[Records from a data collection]
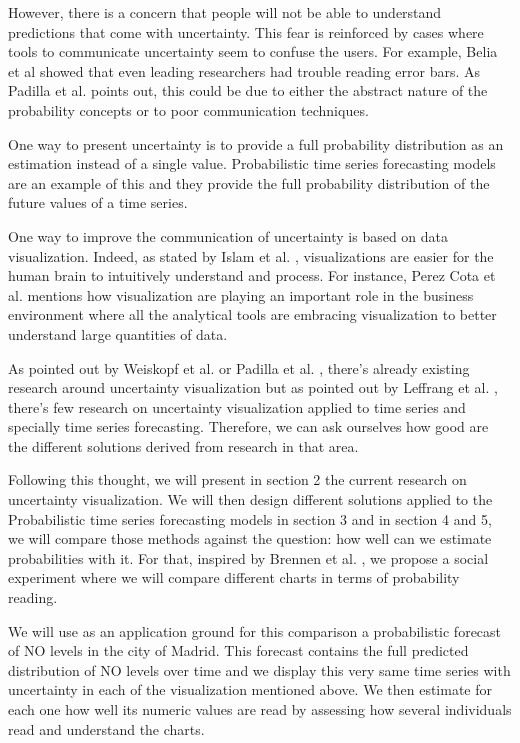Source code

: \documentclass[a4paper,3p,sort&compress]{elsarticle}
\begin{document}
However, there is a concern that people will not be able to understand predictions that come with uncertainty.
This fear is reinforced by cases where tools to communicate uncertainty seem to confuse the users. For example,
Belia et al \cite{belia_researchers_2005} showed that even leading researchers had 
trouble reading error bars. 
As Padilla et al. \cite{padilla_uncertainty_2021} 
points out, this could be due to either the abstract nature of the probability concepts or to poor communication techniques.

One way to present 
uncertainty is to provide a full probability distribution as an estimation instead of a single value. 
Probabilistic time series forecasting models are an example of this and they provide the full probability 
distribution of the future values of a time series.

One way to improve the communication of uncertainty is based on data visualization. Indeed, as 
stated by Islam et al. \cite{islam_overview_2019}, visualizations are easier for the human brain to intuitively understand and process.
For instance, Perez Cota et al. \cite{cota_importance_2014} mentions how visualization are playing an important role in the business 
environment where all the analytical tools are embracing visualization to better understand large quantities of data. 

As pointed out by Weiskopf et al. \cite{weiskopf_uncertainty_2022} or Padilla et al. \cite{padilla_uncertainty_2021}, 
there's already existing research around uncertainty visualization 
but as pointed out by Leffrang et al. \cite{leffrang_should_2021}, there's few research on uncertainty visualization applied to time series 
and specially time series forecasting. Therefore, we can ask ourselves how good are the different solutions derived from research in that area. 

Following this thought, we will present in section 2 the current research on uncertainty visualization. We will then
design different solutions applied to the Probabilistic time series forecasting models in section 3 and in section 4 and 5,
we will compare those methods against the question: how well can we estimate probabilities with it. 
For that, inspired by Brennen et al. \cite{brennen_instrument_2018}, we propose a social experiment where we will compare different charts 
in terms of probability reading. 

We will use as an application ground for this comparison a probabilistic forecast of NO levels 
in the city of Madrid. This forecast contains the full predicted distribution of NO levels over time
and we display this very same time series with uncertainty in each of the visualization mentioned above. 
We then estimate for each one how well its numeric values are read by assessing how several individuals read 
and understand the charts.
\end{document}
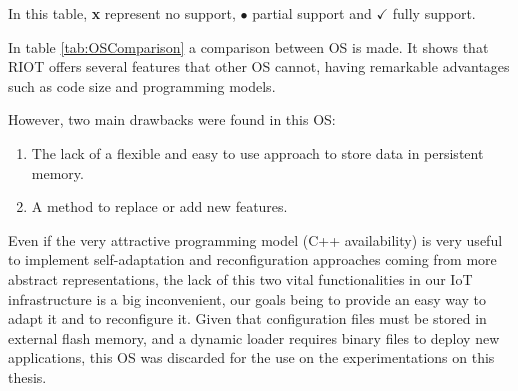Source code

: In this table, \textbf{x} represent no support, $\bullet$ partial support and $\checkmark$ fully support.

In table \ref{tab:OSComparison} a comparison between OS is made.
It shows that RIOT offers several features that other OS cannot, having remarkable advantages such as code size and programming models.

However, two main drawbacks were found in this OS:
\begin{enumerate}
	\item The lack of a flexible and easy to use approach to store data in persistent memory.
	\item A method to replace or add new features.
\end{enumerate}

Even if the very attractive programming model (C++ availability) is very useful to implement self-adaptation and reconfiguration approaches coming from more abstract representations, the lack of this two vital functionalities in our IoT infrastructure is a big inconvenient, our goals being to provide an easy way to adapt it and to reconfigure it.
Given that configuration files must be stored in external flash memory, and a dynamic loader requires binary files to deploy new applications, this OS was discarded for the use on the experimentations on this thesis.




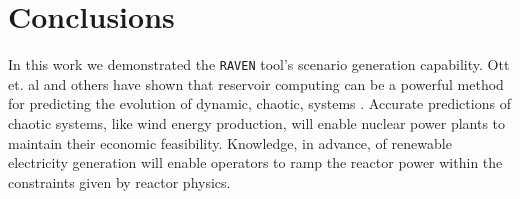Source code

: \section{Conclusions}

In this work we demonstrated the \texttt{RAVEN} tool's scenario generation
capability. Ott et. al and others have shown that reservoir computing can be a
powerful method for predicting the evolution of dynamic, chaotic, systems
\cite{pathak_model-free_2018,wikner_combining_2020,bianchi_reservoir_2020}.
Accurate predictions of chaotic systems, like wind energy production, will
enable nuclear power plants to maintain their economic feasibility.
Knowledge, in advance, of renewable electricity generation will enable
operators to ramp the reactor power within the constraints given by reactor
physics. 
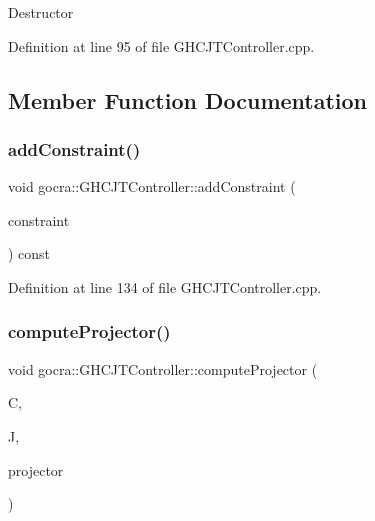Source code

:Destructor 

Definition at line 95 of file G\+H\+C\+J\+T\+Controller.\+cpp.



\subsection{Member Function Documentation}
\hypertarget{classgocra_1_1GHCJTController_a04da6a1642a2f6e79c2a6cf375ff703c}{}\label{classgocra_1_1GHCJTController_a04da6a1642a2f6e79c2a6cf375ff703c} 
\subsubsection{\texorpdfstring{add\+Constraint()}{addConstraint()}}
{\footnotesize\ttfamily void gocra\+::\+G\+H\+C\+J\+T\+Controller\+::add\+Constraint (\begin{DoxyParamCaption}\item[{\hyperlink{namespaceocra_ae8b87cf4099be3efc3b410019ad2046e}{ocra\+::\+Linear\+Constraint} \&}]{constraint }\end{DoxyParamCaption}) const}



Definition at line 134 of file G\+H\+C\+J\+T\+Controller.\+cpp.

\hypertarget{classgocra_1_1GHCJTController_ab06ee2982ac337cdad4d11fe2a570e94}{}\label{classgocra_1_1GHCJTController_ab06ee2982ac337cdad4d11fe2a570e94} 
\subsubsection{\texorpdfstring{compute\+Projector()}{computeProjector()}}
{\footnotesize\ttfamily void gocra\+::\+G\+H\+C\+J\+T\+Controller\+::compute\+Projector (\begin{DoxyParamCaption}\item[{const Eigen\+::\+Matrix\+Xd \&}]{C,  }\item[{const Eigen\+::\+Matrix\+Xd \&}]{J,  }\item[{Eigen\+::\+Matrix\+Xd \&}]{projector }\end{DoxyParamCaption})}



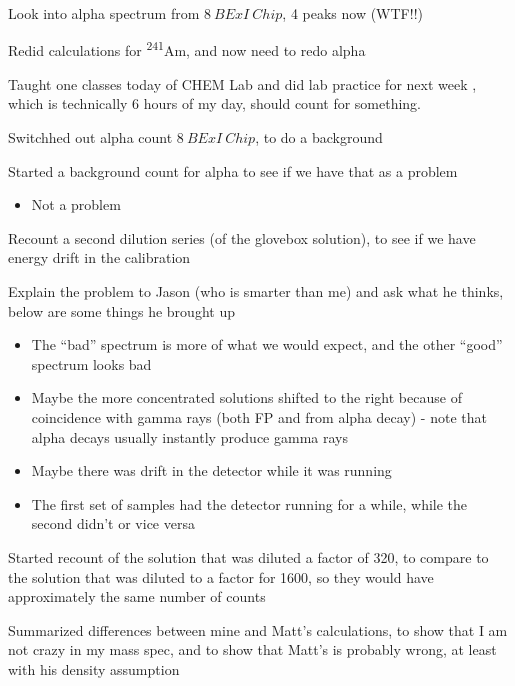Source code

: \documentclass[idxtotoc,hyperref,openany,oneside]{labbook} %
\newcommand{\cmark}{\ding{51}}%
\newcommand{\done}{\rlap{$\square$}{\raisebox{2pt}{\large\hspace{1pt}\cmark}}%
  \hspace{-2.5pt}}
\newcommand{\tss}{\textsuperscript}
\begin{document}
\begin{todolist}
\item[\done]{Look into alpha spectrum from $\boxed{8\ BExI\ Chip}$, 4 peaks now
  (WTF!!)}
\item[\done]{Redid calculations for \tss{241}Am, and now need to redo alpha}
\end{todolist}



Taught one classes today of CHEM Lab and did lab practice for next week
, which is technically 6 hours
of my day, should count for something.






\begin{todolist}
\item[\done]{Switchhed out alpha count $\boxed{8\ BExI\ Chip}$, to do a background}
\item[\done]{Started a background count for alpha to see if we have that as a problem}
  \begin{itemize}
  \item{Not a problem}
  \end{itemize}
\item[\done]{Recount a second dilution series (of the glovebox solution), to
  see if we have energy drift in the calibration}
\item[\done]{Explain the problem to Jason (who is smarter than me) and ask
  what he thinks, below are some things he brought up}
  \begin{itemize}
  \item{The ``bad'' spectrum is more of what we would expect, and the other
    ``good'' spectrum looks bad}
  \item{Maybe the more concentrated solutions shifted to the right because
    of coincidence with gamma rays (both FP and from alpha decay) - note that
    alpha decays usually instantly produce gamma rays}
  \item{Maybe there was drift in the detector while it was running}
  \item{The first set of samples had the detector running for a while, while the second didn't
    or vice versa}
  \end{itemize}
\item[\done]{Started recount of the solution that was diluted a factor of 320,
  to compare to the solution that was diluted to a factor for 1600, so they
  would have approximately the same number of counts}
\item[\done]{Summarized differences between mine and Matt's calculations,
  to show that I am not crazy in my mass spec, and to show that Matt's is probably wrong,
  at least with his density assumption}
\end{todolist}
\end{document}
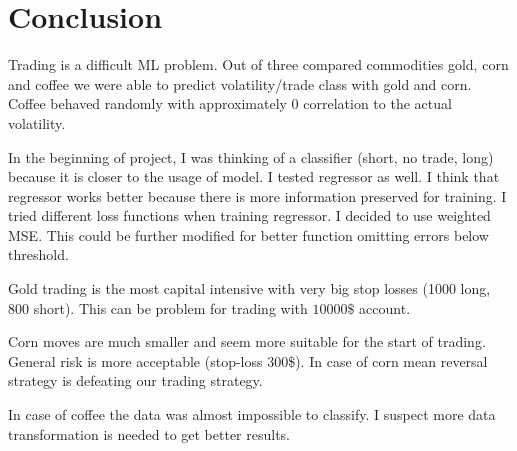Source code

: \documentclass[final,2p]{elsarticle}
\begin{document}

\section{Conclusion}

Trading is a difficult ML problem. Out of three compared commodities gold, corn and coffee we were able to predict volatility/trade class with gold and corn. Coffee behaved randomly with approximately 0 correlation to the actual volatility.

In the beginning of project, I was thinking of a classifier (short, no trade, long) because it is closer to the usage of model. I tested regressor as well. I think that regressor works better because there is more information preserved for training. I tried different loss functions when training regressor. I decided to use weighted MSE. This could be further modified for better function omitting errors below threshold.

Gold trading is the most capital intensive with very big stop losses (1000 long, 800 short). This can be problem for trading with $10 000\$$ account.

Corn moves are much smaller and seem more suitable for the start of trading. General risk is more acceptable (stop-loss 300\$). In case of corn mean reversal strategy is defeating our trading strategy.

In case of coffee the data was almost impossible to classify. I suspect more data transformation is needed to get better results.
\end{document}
==
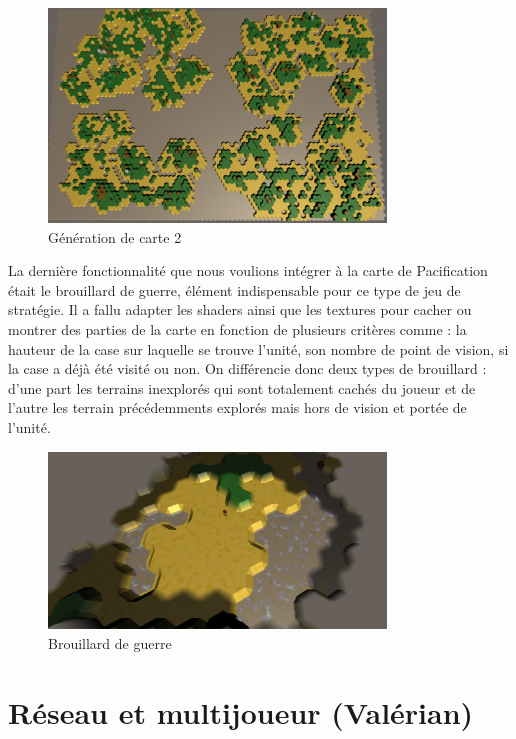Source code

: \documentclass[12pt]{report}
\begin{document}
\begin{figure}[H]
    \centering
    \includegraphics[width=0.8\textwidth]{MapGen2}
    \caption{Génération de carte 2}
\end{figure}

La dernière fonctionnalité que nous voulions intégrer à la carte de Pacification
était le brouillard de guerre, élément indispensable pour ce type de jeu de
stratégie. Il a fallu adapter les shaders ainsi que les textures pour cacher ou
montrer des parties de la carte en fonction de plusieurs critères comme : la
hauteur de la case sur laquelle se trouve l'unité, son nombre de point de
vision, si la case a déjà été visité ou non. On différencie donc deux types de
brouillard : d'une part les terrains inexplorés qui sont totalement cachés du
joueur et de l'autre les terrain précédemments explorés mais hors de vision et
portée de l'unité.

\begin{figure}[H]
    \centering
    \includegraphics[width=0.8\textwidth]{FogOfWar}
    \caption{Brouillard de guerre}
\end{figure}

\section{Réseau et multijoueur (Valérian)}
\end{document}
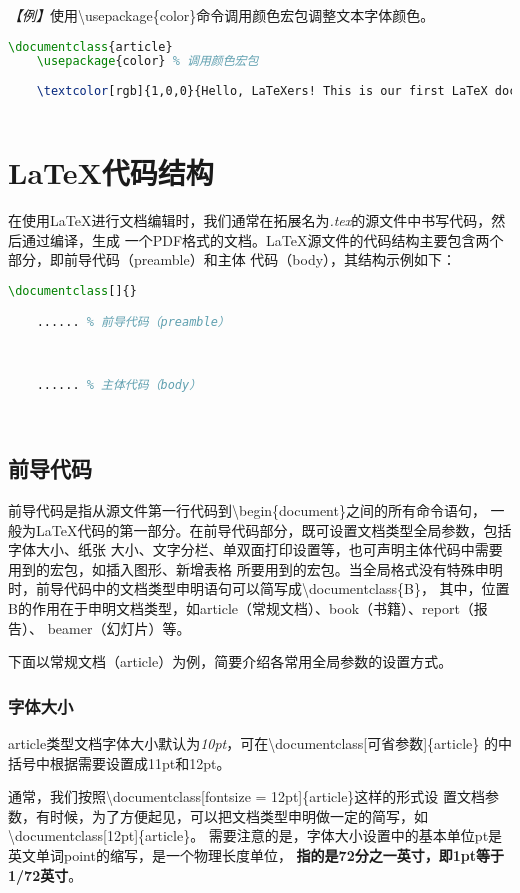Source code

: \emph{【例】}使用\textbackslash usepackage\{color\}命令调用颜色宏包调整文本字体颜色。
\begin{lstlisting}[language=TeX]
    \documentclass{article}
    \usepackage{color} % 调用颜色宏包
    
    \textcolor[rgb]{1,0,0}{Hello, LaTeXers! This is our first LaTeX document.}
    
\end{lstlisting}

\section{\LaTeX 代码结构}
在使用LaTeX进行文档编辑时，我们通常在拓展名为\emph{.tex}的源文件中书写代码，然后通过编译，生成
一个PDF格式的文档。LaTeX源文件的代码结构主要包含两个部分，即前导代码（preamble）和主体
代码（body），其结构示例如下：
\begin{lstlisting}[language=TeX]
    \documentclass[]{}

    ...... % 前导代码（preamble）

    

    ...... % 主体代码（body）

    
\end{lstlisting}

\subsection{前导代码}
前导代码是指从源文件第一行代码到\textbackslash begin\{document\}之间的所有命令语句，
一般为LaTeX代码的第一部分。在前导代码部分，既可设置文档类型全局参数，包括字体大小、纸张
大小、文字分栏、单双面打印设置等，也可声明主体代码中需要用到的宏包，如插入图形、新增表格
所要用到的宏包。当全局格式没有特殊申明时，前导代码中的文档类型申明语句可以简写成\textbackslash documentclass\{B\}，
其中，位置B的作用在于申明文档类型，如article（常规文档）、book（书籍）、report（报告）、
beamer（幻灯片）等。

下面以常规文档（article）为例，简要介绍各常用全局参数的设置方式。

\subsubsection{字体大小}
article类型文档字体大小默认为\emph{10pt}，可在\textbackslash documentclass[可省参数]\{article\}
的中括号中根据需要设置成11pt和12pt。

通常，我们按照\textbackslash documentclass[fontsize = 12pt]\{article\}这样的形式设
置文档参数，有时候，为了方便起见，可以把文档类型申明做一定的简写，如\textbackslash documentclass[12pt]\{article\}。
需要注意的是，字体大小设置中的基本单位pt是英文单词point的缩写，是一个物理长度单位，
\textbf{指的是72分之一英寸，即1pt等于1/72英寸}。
...
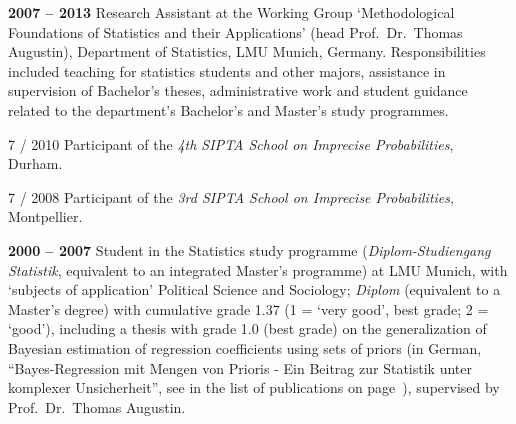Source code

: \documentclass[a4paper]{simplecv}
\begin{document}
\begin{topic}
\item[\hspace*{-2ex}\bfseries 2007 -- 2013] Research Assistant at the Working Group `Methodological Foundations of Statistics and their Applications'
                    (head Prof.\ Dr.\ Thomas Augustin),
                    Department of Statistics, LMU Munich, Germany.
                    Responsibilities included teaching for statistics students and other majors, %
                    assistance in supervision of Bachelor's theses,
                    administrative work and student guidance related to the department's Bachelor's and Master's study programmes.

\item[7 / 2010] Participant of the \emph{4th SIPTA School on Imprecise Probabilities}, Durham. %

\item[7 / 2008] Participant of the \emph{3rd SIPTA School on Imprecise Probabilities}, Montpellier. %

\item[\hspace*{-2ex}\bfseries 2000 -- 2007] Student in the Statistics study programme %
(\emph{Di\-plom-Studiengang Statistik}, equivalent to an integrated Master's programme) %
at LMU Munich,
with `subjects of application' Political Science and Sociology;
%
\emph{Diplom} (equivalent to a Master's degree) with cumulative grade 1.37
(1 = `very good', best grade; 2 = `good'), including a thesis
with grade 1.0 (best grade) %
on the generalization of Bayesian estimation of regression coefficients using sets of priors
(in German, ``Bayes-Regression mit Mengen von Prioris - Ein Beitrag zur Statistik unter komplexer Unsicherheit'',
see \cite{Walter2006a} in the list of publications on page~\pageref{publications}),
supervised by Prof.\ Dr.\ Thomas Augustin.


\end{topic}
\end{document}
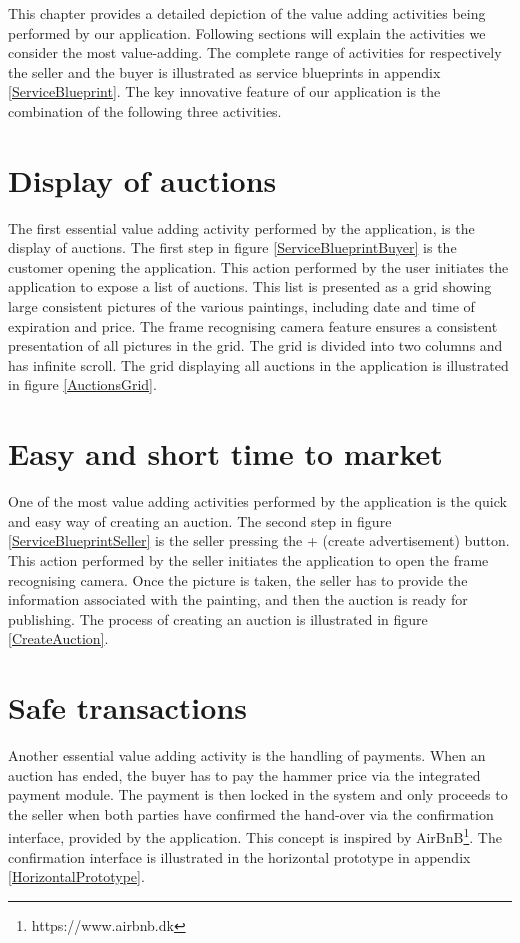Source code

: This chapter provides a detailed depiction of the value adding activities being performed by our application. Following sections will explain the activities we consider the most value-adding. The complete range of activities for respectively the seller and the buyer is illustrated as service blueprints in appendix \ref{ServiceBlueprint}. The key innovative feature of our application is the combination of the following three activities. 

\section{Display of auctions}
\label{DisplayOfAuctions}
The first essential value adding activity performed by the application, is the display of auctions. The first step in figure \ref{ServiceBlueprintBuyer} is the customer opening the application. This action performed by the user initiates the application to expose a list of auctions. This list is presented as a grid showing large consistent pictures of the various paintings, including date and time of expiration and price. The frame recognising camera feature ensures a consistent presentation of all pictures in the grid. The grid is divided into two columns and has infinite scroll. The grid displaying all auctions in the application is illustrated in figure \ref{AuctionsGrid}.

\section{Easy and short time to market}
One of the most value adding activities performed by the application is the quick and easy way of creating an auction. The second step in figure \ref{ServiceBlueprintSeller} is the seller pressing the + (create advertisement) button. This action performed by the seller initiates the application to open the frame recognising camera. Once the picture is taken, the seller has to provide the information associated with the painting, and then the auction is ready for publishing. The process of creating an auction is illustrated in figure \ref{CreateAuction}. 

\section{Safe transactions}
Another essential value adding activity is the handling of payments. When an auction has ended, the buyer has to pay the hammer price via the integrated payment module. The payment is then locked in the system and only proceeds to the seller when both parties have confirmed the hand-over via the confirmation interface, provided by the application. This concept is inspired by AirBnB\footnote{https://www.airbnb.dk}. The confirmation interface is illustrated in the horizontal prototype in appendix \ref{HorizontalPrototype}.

**ASSIGNED TASK:** Scan the entries above for the word "bfseries" and collect each line holding it.

**EXERCISE SOLUTION:**
\item[\hspace*{-2ex}\bfseries 2007 -- 2013] Research Assistant at the Working Group `Methodological Foundations of Statistics and their Applications'
\item[\hspace*{-2ex}\bfseries 2000 -- 2007] Student in the Statistics study programme %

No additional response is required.